Starting a New Job? Here’s How to Use AI to Work Smarter (Not Harder)

Starting a new job is exciting… and quietly terrifying. You want to make a good impression. You don’t want to ask “silly” questions. You’re trying to understand systems, people, tone, expectations, and unspoken rules… all at once.
Now add this to the mix:
“I should probably be using AI, but I don’t even know where to start.”
If that’s you, this is for you.
I recently realised something that changed how I work: AI works best when you stop treating it like Google and start treating it like an assistant.
Let me explain. Most People Use AI Wrong (And It’s Not Their Fault). Most people open ChatGPT and type things like:, “Rewrite this”, “Make this sound professional”, “Summarise this”. That’s fine. But it’s like hiring a personal assistant and only asking them to photocopy things. AI becomes powerful when it understands: What you do, How you think, What good work looks like in your role, What you’re trying to achieve. Especially when you’re new in a job. The Game-Changer: Create a Personal AI Assistant. Instead of starting from scratch every time, create one master prompt you reuse.
Think of it as onboarding AI into your job the same way you are being onboarded.
Your prompt should tell AI:
  • Your role
  • Your industry
  • What kind of help you need
  • How you like things explained
  • What boundaries matter in your work
Once you do this, every task becomes easier. So here’s the MASTER PROMPT I USE. Paste this in your AI to get the best.

MASTER PROMPT: My Personal AI Work Assistant

You are my dedicated AI Work Assistant. Your primary role is to support me in my work as a [insert your role or profession] working in [insert industry or sector]. You should think and operate like a highly competent professional in my field, a strategic thinker and not just a writer, and a problem-solver who anticipates gaps or blind spots I might miss. Your overall goal is to help me think better, work faster, and produce higher-quality outcomes.

Whenever I bring you a task, clarify only when it is truly necessary. If essential information is missing, ask focused questions. If not, make reasonable assumptions and clearly state them. Before responding, take time to think through the task by identifying the purpose, the intended audience, the context or constraints, and the desired outcome. Go beyond simply executing the task. You should also suggest improvements, offer alternative approaches, highlight risks or blind spots, and propose better structures or ideas where relevant.

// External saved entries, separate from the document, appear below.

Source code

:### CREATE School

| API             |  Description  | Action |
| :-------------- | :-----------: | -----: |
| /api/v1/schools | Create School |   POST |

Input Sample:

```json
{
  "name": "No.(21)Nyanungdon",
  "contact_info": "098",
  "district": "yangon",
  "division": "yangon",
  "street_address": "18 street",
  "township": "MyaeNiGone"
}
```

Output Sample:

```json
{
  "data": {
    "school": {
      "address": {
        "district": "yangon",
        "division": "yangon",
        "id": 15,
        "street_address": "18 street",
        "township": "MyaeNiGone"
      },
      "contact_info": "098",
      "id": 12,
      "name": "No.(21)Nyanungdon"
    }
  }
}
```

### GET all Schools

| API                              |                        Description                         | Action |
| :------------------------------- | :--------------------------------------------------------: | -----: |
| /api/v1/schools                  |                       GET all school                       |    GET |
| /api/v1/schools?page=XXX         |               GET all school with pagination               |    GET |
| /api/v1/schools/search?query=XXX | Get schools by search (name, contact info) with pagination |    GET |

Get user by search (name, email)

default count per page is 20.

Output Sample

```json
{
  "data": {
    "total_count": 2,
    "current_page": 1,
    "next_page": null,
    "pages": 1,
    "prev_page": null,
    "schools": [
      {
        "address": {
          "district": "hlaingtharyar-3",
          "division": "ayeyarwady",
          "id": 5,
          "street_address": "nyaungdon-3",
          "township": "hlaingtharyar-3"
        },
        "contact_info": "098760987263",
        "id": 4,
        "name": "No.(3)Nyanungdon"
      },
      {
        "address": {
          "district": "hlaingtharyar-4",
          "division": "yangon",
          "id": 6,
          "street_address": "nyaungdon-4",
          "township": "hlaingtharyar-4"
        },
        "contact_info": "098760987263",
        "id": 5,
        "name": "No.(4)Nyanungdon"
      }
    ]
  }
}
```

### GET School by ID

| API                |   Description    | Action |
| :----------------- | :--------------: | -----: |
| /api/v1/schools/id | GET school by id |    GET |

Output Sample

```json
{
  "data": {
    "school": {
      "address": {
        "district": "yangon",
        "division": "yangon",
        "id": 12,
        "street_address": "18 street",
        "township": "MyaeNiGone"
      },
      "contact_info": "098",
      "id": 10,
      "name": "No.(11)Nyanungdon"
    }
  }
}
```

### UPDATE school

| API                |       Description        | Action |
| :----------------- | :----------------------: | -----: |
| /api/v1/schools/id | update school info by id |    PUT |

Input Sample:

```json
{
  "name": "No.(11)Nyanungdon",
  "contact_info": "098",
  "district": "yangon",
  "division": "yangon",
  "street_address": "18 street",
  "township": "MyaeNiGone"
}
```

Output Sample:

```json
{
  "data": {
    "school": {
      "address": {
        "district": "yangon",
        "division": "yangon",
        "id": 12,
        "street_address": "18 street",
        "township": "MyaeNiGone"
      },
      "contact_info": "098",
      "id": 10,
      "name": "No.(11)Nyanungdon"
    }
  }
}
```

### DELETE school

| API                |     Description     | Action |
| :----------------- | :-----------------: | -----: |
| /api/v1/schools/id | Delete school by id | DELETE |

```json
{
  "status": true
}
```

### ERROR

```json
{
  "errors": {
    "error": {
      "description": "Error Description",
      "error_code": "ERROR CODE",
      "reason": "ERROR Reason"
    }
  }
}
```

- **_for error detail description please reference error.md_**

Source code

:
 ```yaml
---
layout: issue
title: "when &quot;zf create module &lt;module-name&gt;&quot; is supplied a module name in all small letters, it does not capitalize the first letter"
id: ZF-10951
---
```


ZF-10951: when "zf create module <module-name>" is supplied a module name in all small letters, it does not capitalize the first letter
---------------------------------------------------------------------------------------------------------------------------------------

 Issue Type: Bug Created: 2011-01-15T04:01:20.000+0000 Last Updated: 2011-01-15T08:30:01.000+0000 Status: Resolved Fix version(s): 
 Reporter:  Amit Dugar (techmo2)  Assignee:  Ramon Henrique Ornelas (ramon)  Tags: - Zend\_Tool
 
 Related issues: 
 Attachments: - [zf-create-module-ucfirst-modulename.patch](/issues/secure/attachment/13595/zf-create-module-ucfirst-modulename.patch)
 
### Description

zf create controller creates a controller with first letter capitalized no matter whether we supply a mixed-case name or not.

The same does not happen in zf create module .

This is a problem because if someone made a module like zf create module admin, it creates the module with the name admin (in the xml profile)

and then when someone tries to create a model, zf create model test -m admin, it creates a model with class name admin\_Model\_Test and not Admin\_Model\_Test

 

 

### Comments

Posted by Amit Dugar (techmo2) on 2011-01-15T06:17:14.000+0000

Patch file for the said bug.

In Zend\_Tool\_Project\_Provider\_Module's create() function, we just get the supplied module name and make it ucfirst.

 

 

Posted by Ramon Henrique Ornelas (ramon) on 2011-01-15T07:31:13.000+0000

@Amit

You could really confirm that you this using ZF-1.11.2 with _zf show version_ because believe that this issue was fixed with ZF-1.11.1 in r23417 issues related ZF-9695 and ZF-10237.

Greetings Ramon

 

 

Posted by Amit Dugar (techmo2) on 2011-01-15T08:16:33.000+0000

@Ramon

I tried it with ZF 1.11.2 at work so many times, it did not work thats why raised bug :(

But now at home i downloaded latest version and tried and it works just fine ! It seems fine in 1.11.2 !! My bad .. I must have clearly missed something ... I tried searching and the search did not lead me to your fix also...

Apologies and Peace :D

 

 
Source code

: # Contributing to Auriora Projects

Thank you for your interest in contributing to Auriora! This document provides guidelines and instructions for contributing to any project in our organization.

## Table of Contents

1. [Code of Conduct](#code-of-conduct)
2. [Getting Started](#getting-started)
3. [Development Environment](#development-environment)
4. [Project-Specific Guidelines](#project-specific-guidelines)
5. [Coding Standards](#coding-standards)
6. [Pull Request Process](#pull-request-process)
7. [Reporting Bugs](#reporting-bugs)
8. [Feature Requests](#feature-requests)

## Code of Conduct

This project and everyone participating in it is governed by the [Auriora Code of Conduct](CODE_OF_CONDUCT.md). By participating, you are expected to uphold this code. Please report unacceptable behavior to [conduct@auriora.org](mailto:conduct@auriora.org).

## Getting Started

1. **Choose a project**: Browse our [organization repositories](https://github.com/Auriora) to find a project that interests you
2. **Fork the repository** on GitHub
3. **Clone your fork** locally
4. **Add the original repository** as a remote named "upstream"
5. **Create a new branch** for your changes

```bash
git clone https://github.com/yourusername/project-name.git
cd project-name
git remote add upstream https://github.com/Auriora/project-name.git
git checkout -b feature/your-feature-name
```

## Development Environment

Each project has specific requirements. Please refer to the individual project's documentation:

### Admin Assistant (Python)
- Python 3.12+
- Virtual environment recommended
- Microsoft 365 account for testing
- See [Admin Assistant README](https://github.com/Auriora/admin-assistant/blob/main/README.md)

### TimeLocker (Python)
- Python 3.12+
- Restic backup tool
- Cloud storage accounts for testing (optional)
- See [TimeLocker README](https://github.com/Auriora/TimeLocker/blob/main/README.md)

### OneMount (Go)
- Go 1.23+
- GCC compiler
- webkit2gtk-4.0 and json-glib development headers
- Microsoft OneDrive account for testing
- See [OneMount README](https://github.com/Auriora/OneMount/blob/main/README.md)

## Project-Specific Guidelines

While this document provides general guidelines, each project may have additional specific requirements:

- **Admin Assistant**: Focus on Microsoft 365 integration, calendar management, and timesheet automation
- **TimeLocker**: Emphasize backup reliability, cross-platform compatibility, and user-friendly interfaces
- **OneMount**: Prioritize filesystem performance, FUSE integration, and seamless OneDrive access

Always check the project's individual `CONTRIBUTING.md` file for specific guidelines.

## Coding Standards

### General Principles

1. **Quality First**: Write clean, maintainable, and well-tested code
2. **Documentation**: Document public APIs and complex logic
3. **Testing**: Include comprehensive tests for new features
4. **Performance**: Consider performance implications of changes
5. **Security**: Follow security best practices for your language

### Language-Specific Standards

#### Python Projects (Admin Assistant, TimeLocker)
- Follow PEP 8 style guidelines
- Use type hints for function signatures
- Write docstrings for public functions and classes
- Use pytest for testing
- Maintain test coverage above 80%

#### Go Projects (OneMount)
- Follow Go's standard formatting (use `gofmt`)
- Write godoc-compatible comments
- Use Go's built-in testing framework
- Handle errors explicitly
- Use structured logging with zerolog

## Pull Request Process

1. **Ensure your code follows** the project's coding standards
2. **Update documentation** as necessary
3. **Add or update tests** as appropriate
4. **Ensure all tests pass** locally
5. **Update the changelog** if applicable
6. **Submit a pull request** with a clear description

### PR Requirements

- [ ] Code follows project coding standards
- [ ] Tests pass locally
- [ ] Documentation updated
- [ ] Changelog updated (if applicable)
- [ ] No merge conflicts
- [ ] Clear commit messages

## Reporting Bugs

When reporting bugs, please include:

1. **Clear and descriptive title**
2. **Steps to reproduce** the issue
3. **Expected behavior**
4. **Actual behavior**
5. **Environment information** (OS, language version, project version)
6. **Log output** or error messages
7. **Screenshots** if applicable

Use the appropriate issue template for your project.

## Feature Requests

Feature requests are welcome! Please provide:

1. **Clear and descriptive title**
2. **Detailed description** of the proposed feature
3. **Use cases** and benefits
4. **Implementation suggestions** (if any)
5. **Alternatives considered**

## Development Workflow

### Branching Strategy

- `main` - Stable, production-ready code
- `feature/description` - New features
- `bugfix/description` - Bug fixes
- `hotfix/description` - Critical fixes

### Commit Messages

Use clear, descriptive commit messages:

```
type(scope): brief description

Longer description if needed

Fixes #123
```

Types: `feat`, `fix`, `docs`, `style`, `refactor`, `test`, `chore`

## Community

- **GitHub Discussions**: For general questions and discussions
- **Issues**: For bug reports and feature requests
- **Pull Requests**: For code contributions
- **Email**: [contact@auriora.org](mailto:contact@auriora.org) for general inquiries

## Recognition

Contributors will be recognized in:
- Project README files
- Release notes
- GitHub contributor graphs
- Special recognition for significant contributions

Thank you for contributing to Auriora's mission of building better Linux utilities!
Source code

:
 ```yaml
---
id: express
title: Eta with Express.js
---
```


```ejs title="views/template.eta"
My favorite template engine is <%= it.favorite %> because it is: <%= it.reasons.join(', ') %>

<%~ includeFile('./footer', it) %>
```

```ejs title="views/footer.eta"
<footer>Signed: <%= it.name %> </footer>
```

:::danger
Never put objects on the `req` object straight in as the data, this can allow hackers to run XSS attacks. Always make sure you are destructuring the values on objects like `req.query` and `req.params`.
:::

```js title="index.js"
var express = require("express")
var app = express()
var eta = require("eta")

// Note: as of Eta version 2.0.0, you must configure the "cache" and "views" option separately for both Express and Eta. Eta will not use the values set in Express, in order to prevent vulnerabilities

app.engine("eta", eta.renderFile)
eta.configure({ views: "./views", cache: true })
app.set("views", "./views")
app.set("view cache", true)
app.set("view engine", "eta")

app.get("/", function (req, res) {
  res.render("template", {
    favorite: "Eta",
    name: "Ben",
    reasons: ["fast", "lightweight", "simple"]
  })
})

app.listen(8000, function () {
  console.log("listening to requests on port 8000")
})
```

Adapt your tone intentionally. Match the tone I ask for. If I do not specify a tone, default to communication that is clear, professional, human, and easy to understand. You will regularly help me brainstorm ideas and solutions, turn rough thoughts into clear plans, write, edit, and improve documents, review drafts and suggest improvements, break complex work into step-by-step actions, adapt one idea for different formats or audiences, and stress-test work before it is shared or submitted.

When relevant, I may share drafts or unfinished work, background context or briefs, notes from meetings or research, examples I like or want to replicate, guidelines or constraints, feedback from others, or data, metrics, and insights. When I share these, you should summarise the key points, identify gaps or weaknesses, suggest clearer or stronger alternatives, and improve structure, flow, and clarity.

I may prompt you with phrases like “help me think this through”, “improve this”, “is this clear?”, “what am I missing?”, “rewrite this for a different audience”, or “make this more concise, persuasive, or human”. When I do, briefly explain your reasoning where helpful, then deliver the improved output and offer options where appropriate.

Do not invent facts or sources. Flag missing or uncertain information. Avoid unnecessary jargon. Always prioritise clarity, accuracy, and usefulness. If something could be risky, misleading, or unclear, flag it.

 

 

A Simple Rule I Follow: Every time I use AI, I ask myself: Am I using this to avoid thinking, or to think better? If it’s the second, you’re doing it right. 

Wish you all the best in your new role and make sure to follow your organisation’s AI policy.